DATA FOR THIS EXERCISE =>
────────────────────────────────────────

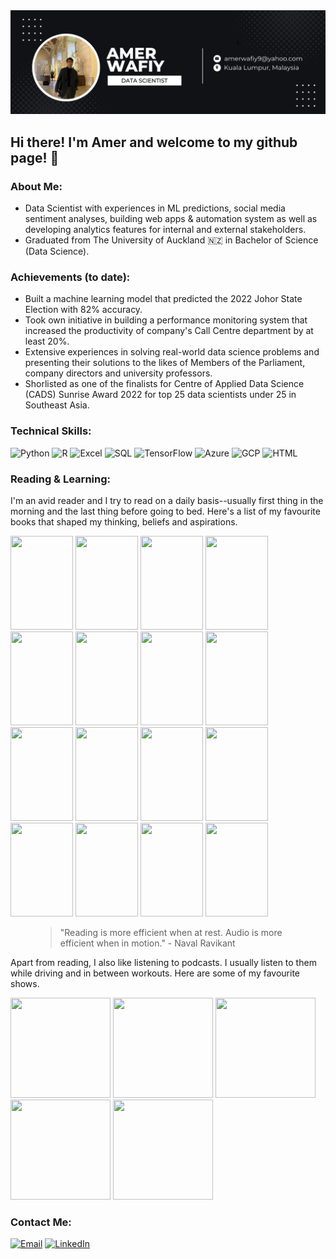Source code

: <img alt="Header" src="https://raw.githubusercontent.com/amerwafiy/amerwafiy/main/amer-banner2.png"/>

## Hi there! I'm Amer and welcome to my github page! 👋

### About Me:
- Data Scientist with experiences in ML predictions, social media sentiment analyses, building web apps & automation system as well as developing analytics features for internal and external stakeholders.
- Graduated from The University of Auckland 🇳🇿 in Bachelor of Science (Data Science).

### Achievements (to date):
- Built a machine learning model that predicted the 2022 Johor State Election with 82% accuracy.
- Took own initiative in building a performance monitoring system that increased the productivity of company's Call Centre department by at least 20%.
- Extensive experiences in solving real-world data science problems and presenting their solutions to the likes of Members of the Parliament, company directors and university professors.
- Shorlisted as one of the finalists for Centre of Applied Data Science (CADS) Sunrise Award 2022 for top 25 data scientists under 25 in Southeast Asia.

### Technical Skills:
<p>
<img alt="Python" src="https://img.shields.io/badge/Python-3776AB?style=for-the-badge&logo=python&logoColor=white"/>
<img alt="R" src="https://img.shields.io/badge/R-276DC3?style=for-the-badge&logo=r&logoColor=white"/>
<img alt="Excel" src="https://img.shields.io/badge/Microsoft_Excel-217346?style=for-the-badge&logo=microsoft-excel&logoColor=white"/>
<img alt="SQL" src="https://img.shields.io/badge/MySQL-005C84?style=for-the-badge&logo=mysql&logoColor=white"/>
<img alt="TensorFlow" src="https://img.shields.io/badge/TensorFlow-FF6F00?style=for-the-badge&logo=tensorflow&logoColor=white"/>
<img alt="Azure" src="https://img.shields.io/badge/Microsoft_Azure-0089D6?style=for-the-badge&logo=microsoft-azure&logoColor=white"/>
<img alt="GCP" src="https://img.shields.io/badge/Google_Cloud-4285F4?style=for-the-badge&logo=google-cloud&logoColor=white"/>
<img alt="HTML" src="https://img.shields.io/badge/HTML5-E34F26?style=for-the-badge&logo=html5&logoColor=white"/>
</p>

### Reading & Learning:
<p>I'm an avid reader and I try to read on a daily basis--usually first thing in the morning and the last thing before going to bed. Here's a list of my favourite books that shaped my thinking, beliefs and aspirations.
</p>
<p>
<img src="https://kbimages1-a.akamaihd.net/ff04a48d-1910-4064-b052-5e7bb0601ebf/1200/1200/False/everybody-lies-1.jpg" width="100" height="150"/>
<img src="http://cdn.shopify.com/s/files/1/0511/7575/1837/products/9781439199190.jpg?v=1612923204" width="100" height="150"/>
<img src="https://i.gr-assets.com/images/S/compressed.photo.goodreads.com/books/1391813567l/15751404.jpg" width="100" height="150"/>
<img src="https://i.gr-assets.com/images/S/compressed.photo.goodreads.com/books/1639756046l/59202599.jpg" width="100" height="150"/>
<img src="http://cdn.shopify.com/s/files/1/0511/7575/1837/products/9781847941831.jpg?v=1646016822" width="100" height="150"/>
<img src="https://images-na.ssl-images-amazon.com/images/I/81e-vyUaB6L.jpg" width="100" height="150"/>
<img src="https://kbimages1-a.akamaihd.net/7165f0d7-a437-4313-8294-68cfcaf3d717/1200/1200/False/sapiens-5.jpg" width="100" height="150"/>
<img src="https://images-na.ssl-images-amazon.com/images/I/71F+9Ktj3GL.jpg" width="100" height="150"/>
<img src="https://litbooks.com.my/wp-content/uploads/2021/07/61peRlJRMLL.jpg" width="100" height="150"/>
<img src="https://m.media-amazon.com/images/I/41s4xJZlEYL.jpg" width="100" height="150"/>
<img src="https://images-na.ssl-images-amazon.com/images/I/71RoZkCMk1L.jpg" width="100" height="150"/>
<img src="https://images-na.ssl-images-amazon.com/images/I/71uGp5GrqkL.jpg" width="100" height="150"/>
<img src="https://images-na.ssl-images-amazon.com/images/I/81AdLep0svL.jpg" width="100" height="150"/>
<img src="https://images-na.ssl-images-amazon.com/images/I/81oMQeXD1PL.jpg" width="100" height="150"/>
<img src="https://www.independent.org/images/tirbookcovers/26/tir_26_3_11_deficit_400x621.jpg" width="100" height="150"/>
<img src="https://i.gr-assets.com/images/S/compressed.photo.goodreads.com/books/1569897778l/45894166.jpg" width="100" height="150"/>
</p>

<figure class="quote">
  <blockquote>
    "Reading is more efficient when at rest. Audio is more efficient when in motion." - Naval Ravikant
  </blockquote>
</figure>


<p> Apart from reading, I also like listening to podcasts. I usually listen to them while driving and in between workouts. Here are some of my favourite shows.</p>
<p>
<img src="https://yt3.ggpht.com/ytc/AKedOLS6t6OUTSPyxXG9rRsmKhvVWvLNcL6dxJBCik8f=s900-c-k-c0x00ffffff-no-rj" width="160" height="160"/>
<img src="https://i.scdn.co/image/ab6765630000ba8a563ebb538d297875b10114b7" width="160" height="160"/>
<img src="https://i.scdn.co/image/ab6765630000ba8a233f95c70bf4beb9ad0fdfd9" width="160" height="160"/>
<img src="https://images.fineartamerica.com/images/artworkimages/mediumlarge/2/rogan-experience-juice-lili.jpg" width="160" height="160"/>
<img src="https://www.httotw.com/favicon.ico" width="160" height="160"/>
</p>

### Contact Me:
[<img alt="Email" src="https://img.shields.io/badge/Gmail-D14836?style=for-the-badge&logo=gmail&logoColor=white"/>][email]
[<img alt="LinkedIn" src="https://img.shields.io/badge/LinkedIn-0077B5?style=for-the-badge&logo=linkedin&logoColor=white"/>][linkedin]


[email]: amerwafiy9@yahoo.com
[linkedin]: https://www.linkedin.com/in/amerwafiy/
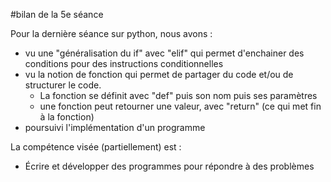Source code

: #bilan de la 5e séance

Pour la dernière séance sur python, nous avons : 
 - vu une "généralisation du if" avec "elif" qui permet d'enchainer des conditions pour des instructions conditionnelles
 - vu la notion de fonction qui permet de partager du code et/ou de structurer le code. 
   - La fonction se définit avec "def" puis son nom puis ses paramètres
   - une fonction peut retourner une valeur, avec "return" (ce qui met fin à la fonction)
 - poursuivi l'implémentation d'un programme 

La compétence visée (partiellement) est : 
  - Écrire et développer des programmes pour répondre à des problèmes
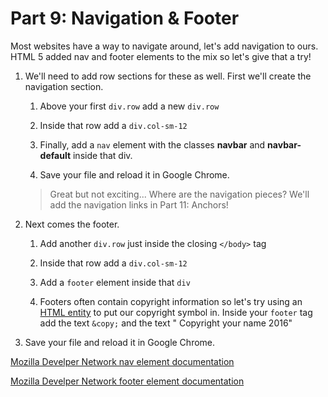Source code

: # Part 9: Navigation & Footer

Most websites have a way to navigate around, let's add navigation to ours.  HTML 5 added nav and footer elements to the mix so let's give that a try!

1. We'll need to add row sections for these as well. First we'll create the navigation section. 
    
    1. Above your first `div.row` add a new `div.row`
    
    2. Inside that row add a `div.col-sm-12`
    
    3. Finally, add a `nav` element with the classes **navbar** and **navbar-default** inside that div.
    
    4. Save your file and reload it in Google Chrome.
    >Great but not exciting... Where are the navigation pieces? We'll add the navigation links in Part 11: Anchors!
    
2. Next comes the footer.  

    1. Add another `div.row` just inside the closing `</body>` tag
    
    2. Inside that row add a `div.col-sm-12`
    
    3. Add a `footer` element inside that `div`

    4. Footers often contain copyright information so let's try using an [HTML entity](http://www.w3schools.com/html/html_entities.asp) to put our copyright symbol in. Inside your `footer` tag add the text `&copy;` and the text " Copyright your name 2016"

3. Save your file and reload it in Google Chrome.

[Mozilla Develper Network nav element documentation](https://developer.mozilla.org/en-US/docs/Web/HTML/Element/nav)

[Mozilla Develper Network footer element documentation](https://developer.mozilla.org/en-US/docs/Web/HTML/Element/footer)



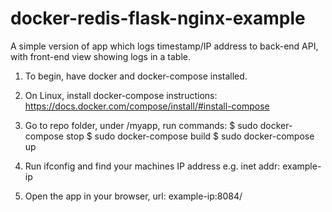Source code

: # docker-redis-flask-nginx-example
A simple version of app which logs timestamp/IP address to back-end API, with front-end view showing logs in a table.

1. To begin, have docker and docker-compose installed. 

2. On Linux, install docker-compose instructions:
https://docs.docker.com/compose/install/#install-compose

3. Go to repo folder, under /myapp, run commands:
$ sudo docker-compose stop
$ sudo docker-compose build
$ sudo docker-compose up

4. Run ifconfig and find your machines IP address e.g. inet addr: example-ip

5. Open the app in your browser, url: example-ip:8084/
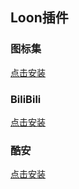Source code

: ## Loon插件
### 图标集
[点击安装](https://www.nsloon.com/openloon/import?iconset=https://raw.githubusercontent.com/z-jinke/loon/refs/heads/main/icons) 
### BiliBili
[点击安装](https://www.nsloon.com/openloon/import?plugin=https://github.com/z-jinke/loon/raw/refs/heads/main/Plugin/BiliBili) 
### 酷安
[点击安装](https://www.nsloon.com/openloon/import?plugin=https://github.com/z-jinke/loon/raw/refs/heads/main/Plugin/Coolapk)
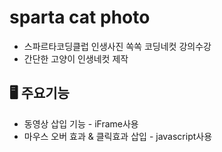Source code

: # sparta cat photo
- 스파르타코딩클럽 인생사진 쏙쏙 코딩네컷 강의수강
- 간단한 고양이 인생네컷 제작

## 🖥️ 주요기능
- 동영상 삽입 기능 - iFrame사용
- 마우스 오버 효과 & 클릭효과 삽입 - javascript사용
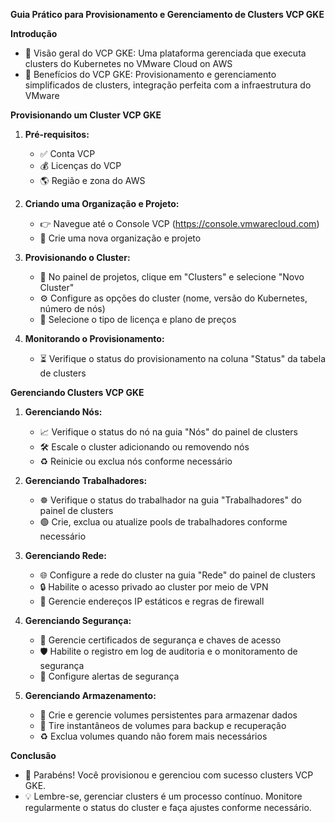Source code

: **Guia Prático para Provisionamento e Gerenciamento de Clusters VCP GKE**

**Introdução** 
- 📸 Visão geral do VCP GKE: Uma plataforma gerenciada que executa clusters do Kubernetes no VMware Cloud on AWS
- 🔧 Benefícios do VCP GKE: Provisionamento e gerenciamento simplificados de clusters, integração perfeita com a infraestrutura do VMware

**Provisionando um Cluster VCP GKE**

1. **Pré-requisitos:**
   - ✅ Conta VCP
   - 💰 Licenças do VCP
   - 🌎 Região e zona do AWS

2. **Criando uma Organização e Projeto:**
   - 👉 Navegue até o Console VCP (https://console.vmwarecloud.com)
   - 📝 Crie uma nova organização e projeto

3. **Provisionando o Cluster:**
   - 🚀 No painel de projetos, clique em "Clusters" e selecione "Novo Cluster"
   - ⚙️ Configure as opções do cluster (nome, versão do Kubernetes, número de nós)
   - 🛒 Selecione o tipo de licença e plano de preços

4. **Monitorando o Provisionamento:**
   - ⏳ Verifique o status do provisionamento na coluna "Status" da tabela de clusters

**Gerenciando Clusters VCP GKE**

1. **Gerenciando Nós:**
   - 📈 Verifique o status do nó na guia "Nós" do painel de clusters
   - 🛠️ Escale o cluster adicionando ou removendo nós
   - ♻️ Reinicie ou exclua nós conforme necessário

2. **Gerenciando Trabalhadores:**
   - ☸️ Verifique o status do trabalhador na guia "Trabalhadores" do painel de clusters
   - 🟢 Crie, exclua ou atualize pools de trabalhadores conforme necessário

3. **Gerenciando Rede:**
   - 🌐 Configure a rede do cluster na guia "Rede" do painel de clusters
   - 🔒 Habilite o acesso privado ao cluster por meio de VPN
   - 🔌 Gerencie endereços IP estáticos e regras de firewall

4. **Gerenciando Segurança:**
   - 🔑 Gerencie certificados de segurança e chaves de acesso
   - 🛡️ Habilite o registro em log de auditoria e o monitoramento de segurança
   - 🚨 Configure alertas de segurança

5. **Gerenciando Armazenamento:**
   - 💾 Crie e gerencie volumes persistentes para armazenar dados
   - 📸 Tire instantâneos de volumes para backup e recuperação
   - ♻️ Exclua volumes quando não forem mais necessários

**Conclusão**

- 🥳 Parabéns! Você provisionou e gerenciou com sucesso clusters VCP GKE.
- 💡 Lembre-se, gerenciar clusters é um processo contínuo. Monitore regularmente o status do cluster e faça ajustes conforme necessário.
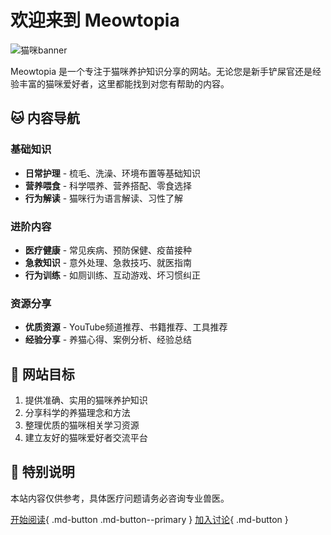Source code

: # 欢迎来到 Meowtopia

![猫咪banner](assets/images/banner.png)

Meowtopia 是一个专注于猫咪养护知识分享的网站。无论您是新手铲屎官还是经验丰富的猫咪爱好者，这里都能找到对您有帮助的内容。

## 🐱 内容导航

### 基础知识
- **日常护理** - 梳毛、洗澡、环境布置等基础知识
- **营养喂食** - 科学喂养、营养搭配、零食选择
- **行为解读** - 猫咪行为语言解读、习性了解

### 进阶内容
- **医疗健康** - 常见疾病、预防保健、疫苗接种
- **急救知识** - 意外处理、急救技巧、就医指南
- **行为训练** - 如厕训练、互动游戏、坏习惯纠正

### 资源分享
- **优质资源** - YouTube频道推荐、书籍推荐、工具推荐
- **经验分享** - 养猫心得、案例分析、经验总结

## 🎯 网站目标

1. 提供准确、实用的猫咪养护知识
2. 分享科学的养猫理念和方法
3. 整理优质的猫咪相关学习资源
4. 建立友好的猫咪爱好者交流平台

## 📢 特别说明

本站内容仅供参考，具体医疗问题请务必咨询专业兽医。

[开始阅读](blog/index.md){ .md-button .md-button--primary }
[加入讨论](about.md#contact){ .md-button }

────────────────────────────────────────

TASK ITEM =>
Make an exact copy of the records from their first line through the line containing "- Took own initiative", both ends included, with the pictures omitted.

RESPONSE AREA =>
Source code

: <img alt="Header" src="https://raw.githubusercontent.com/amerwafiy/amerwafiy/main/amer-banner2.png"/>

## Hi there! I'm Amer and welcome to my github page! 👋

### About Me:
- Data Scientist with experiences in ML predictions, social media sentiment analyses, building web apps & automation system as well as developing analytics features for internal and external stakeholders.
- Graduated from The University of Auckland 🇳🇿 in Bachelor of Science (Data Science).

### Achievements (to date):
- Built a machine learning model that predicted the 2022 Johor State Election with 82% accuracy.
- Took own initiative in building a performance monitoring system that increased the productivity of company's Call Centre department by at least 20%.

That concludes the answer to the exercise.